What you are describing is basically Mastodon (or, if you like porn and hatespeech, twitter... non-consensual porn because a lot of Mastodon instances are REALLY horny).

The moment you aggregate communities across instances you remove the ability to moderate them. Because maybe a hexbear mod wants to remove all mention of the Uyghur people, an ml mod wants to remove all mention of genocide against them, and a zip mod wants to remove all the comments about why genocide is good in a thread about god damned Bluey.

Do they all get to delete everything across every instance? Do you start having different views of the same community depending on your home instance?

[–] Nomecks@lemmy.ca 2 points 5 months ago (1 children)

No, they control their content and you control whose instances you sub to.

[–] NuXCOM_90Percent@lemmy.zip 5 points 5 months ago* (last edited 5 months ago) (1 children)

Again, how does that work if c/linux is "the same" on every instance?

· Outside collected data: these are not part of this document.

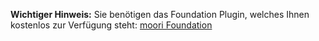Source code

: **Wichtiger Hinweis:** Sie benötigen das Foundation Plugin, welches Ihnen kostenlos zur Verfügung steht: [moori Foundation](../MoorlFoundation/index.md)
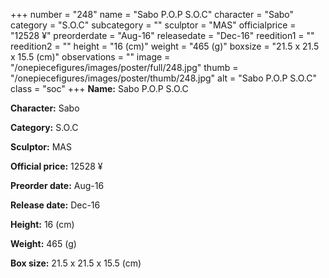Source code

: +++
number = "248"
name = "Sabo P.O.P S.O.C"
character = "Sabo"
category = "S.O.C"
subcategory = ""
sculptor = "MAS"
officialprice = "12528 ¥"
preorderdate = "Aug-16"
releasedate = "Dec-16"
reedition1 = ""
reedition2 = ""
height = "16 (cm)"
weight = "465 (g)"
boxsize = "21.5 x 21.5 x 15.5 (cm)"
observations = ""
image = "/onepiecefigures/images/poster/full/248.jpg"
thumb = "/onepiecefigures/images/poster/thumb/248.jpg"
alt = "Sabo P.O.P S.O.C"
class = "soc"
+++
**Name:** Sabo P.O.P S.O.C

**Character:** Sabo

**Category:** S.O.C 

**Sculptor:** MAS

**Official price:** 12528 ¥

**Preorder date:** Aug-16

**Release date:** Dec-16

**Height:** 16 (cm)

**Weight:** 465 (g)

**Box size:** 21.5 x 21.5 x 15.5 (cm)
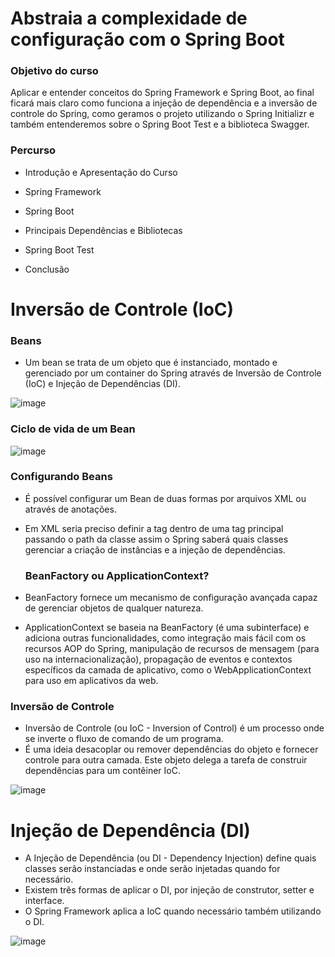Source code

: <h1> Abstraia a complexidade de configuração com o Spring Boot </h1>

<h3> Objetivo do curso </h3>

Aplicar e entender conceitos do Spring Framework e Spring Boot, ao final ficará mais claro como funciona a injeção de dependência e a inversão de controle do Spring, como geramos o projeto utilizando o Spring Initializr e também entenderemos sobre o Spring Boot Test e a biblioteca Swagger.

<h3> Percurso </h3>

- Introdução e Apresentação do Curso

- Spring Framework

- Spring Boot

- Principais Dependências e Bibliotecas

- Spring Boot Test

- Conclusão


<h1> Inversão de Controle (IoC) </h1>


<h3> Beans </h3>

- Um bean se trata de um objeto que é instanciado, montado e gerenciado por um container do Spring através de Inversão de Controle (IoC) e Injeção de Dependências (DI).


![image](https://user-images.githubusercontent.com/32016610/155897612-e09143ac-efe9-4416-b998-9f4e98ddfadb.png)

<h3> Ciclo de vida de um Bean </h3>

![image](https://user-images.githubusercontent.com/32016610/155897626-84a3771f-e5f1-4051-9f82-37cf22175c45.png)


<h3> Configurando Beans </h3>

- É possível configurar um Bean de duas formas por arquivos XML ou através de anotações.

- Em XML seria preciso definir a tag <bean> dentro de uma tag principal <beans> passando o path da classe assim o Spring saberá quais classes gerenciar a criação de instâncias e a injeção de dependências.

  <h3> BeanFactory ou ApplicationContext? </h3>
  
 - BeanFactory fornece um mecanismo de configuração avançada capaz de gerenciar objetos de qualquer natureza. 

 - ApplicationContext se baseia na BeanFactory (é uma subinterface) e adiciona outras funcionalidades, como integração mais fácil com os recursos AOP do Spring, manipulação de recursos de mensagem (para uso na internacionalização), propagação de eventos e contextos específicos da camada de aplicativo, como o WebApplicationContext para uso em aplicativos da web.
  
  
 <h3> Inversão de Controle </h3>
  
  - Inversão de Controle (ou IoC - Inversion of Control) é um processo onde se inverte o fluxo de comando de um programa. 
  - É uma ideia desacoplar ou remover dependências do objeto e fornecer controle para outra camada. Este objeto delega a tarefa de construir dependências para um contêiner IoC.

  ![image](https://user-images.githubusercontent.com/32016610/155897699-89c00ba3-14f2-49c6-a26a-ac2d5f26d01a.png)
  
  
  <h1> Injeção de Dependência (DI) </h1>
  
  - A Injeção de Dependência (ou DI - Dependency Injection) define quais classes serão instanciadas e onde serão injetadas quando for necessário.
  - Existem três formas de aplicar o DI, por injeção de construtor, setter e interface.
  - O Spring Framework aplica a IoC quando necessário também utilizando o DI.
  
  ![image](https://user-images.githubusercontent.com/32016610/155897752-aa90f4fe-c663-42b4-a9f8-2b75adbca62e.png)











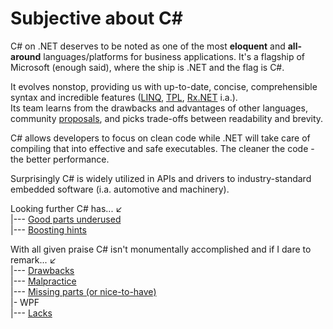 # Subjective about C#

C# on .NET deserves to be noted as one of the most **eloquent** and **all-around** languages/platforms for business applications. It's a flagship of Microsoft (enough said), where the ship is .NET and the flag is C#.

It evolves nonstop, providing us with up-to-date, concise, comprehensible syntax and incredible features ([LINQ](https://stackoverflow.com/questions/2321724/where-can-i-get-a-good-concise-linq-cheatsheet), [TPL](https://docs.microsoft.com/en-us/dotnet/standard/parallel-programming/task-parallel-library-tpl), [Rx.NET](https://github.com/dotnet/reactive) i.a.).\
Its team learns from the drawbacks and advantages of other languages, community [proposals](https://github.com/dotnet/csharplang/tree/main/proposals), and picks trade-offs between readability and brevity.
 
C# allows developers to focus on clean code while .NET will take care of compiling that into effective and safe executables. The cleaner the code - the better performance.

Surprisingly C# is widely utilized in APIs and drivers to industry-standard embedded software (i.a. automotive and machinery).

Looking further C# has...&nbsp;↙️\
|--- [Good parts underused](readme+/cs-underused_parts.md)\
|--- [Boosting hints](readme+/cs-underused_parts.md)

With all given praise C# isn't monumentally accomplished and if I dare to remark...&nbsp;↙️\
|--- [Drawbacks](readme+/cs-drawbacks.md)\
|--- [Malpractice](readme+/cs-malpractice.md)\
|--- [Missing parts (or nice-to-have)](readme+/cs-lacks.md)\
|- WPF\
|--- [Lacks](wpf/readme+/wpf_drawbacks.md)

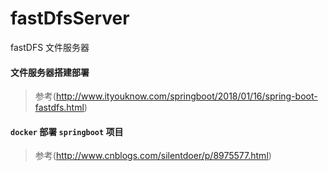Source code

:# fastDfsServer
fastDFS 文件服务器

#### 文件服务器搭建部署

> 参考(http://www.ityouknow.com/springboot/2018/01/16/spring-boot-fastdfs.html)

#### `docker` 部署 `springboot`  项目 

> 参考(http://www.cnblogs.com/silentdoer/p/8975577.html)

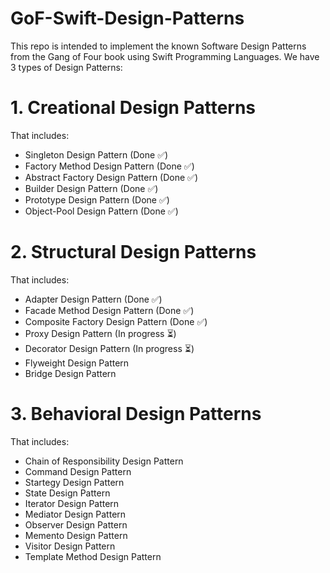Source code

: # GoF-Swift-Design-Patterns

This repo is intended to implement the known Software Design Patterns from the Gang of Four book using Swift Programming Languages.
We have 3 types of Design Patterns:

# 1. Creational Design Patterns 
That includes:
<ul>
<li> Singleton Design Pattern (Done ✅)</li>
<li> Factory Method Design Pattern (Done ✅)</li>
<li> Abstract Factory Design Pattern (Done ✅)</li>
<li> Builder Design Pattern (Done ✅)</li>
<li> Prototype Design Pattern (Done ✅)</li>
<li> Object-Pool Design Pattern (Done ✅)</li>
</ul>

# 2. Structural Design Patterns
That includes:
<ul>
<li> Adapter Design Pattern (Done ✅)</li>
<li> Facade Method Design Pattern (Done ✅)</li>
<li> Composite Factory Design Pattern (Done ✅)</li>
<li> Proxy Design Pattern (In progress ⏳)</li>
<li> Decorator Design Pattern (In progress ⏳)</li>
<li> Flyweight Design Pattern </li>
<li> Bridge Design Pattern </li>
</ul>

# 3. Behavioral Design Patterns 
That includes:
<ul>
<li> Chain of Responsibility Design Pattern </li>
<li> Command Design Pattern </li>
<li> Startegy Design Pattern </li>
<li> State Design Pattern </li>
<li> Iterator Design Pattern </li>
<li> Mediator Design Pattern </li>
<li> Observer Design Pattern </li>
<li> Memento Design Pattern </li>
<li> Visitor Design Pattern </li>
<li> Template Method Design Pattern </li>
</ul>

Will comments and posts exist on the world view of c/linux but not the zip view? At which point... what are we actually getting over the status quo? Because you can bet that anyone who has hexbear unblocked would see two different versions of every single thread because nobody else would see the hexbear posted thread.

[–] EunieIsTheBus@feddit.de 2 points 5 months ago (1 children)

What I mean is that a subset of all Linux communities agrees on a common set of rules and forms a community of communities. Content of all communities is shared with everyone who subscribes to one of the communities. Every community moderates its own content. If one community decides to have stricter rules than the others it can defederate. Basically just like on the level of instances.

What stops us to just defederate from lemmy.ml is that the community is hosted there and all members are linked to that one point of failure.

[–] NuXCOM_90Percent@lemmy.zip 0 points 5 months ago

So... exactly what we already have except instead of c/linux@lemmy.world it is c/linux@lemmy.worldANDlemmy.zip?

[–] EunieIsTheBus@feddit.de 1 points 5 months ago

What you are describing is basically Mastodon

No. Mastodon and twitter are short message services. Lemmy and reddit are content aggregators.

The moment you aggregate communities across instances you remove the ability to moderate them. Because maybe a hexbear mod wants to remove all mention of the Uyghur people, an ml mod wants to remove all mention of genocide against them, and a zip mod wants to remove all the comments about why genocide is good in a thread about god damned Bluey. Do they all get to delete everything across every instance? Do you start having different views of the same community depending on your home instance?

Instance A also cannot moderate the content of Instance B. Your argument is therefore invalid. The point of federation is that instances can agree on a common set of rules and values or not. In that case they defederate from each other. However, this doesn't work in practice as communities are centralized. Obviously, most of us agree that lemmy.ml is a problem but we don't federate just because they 'own' the instance.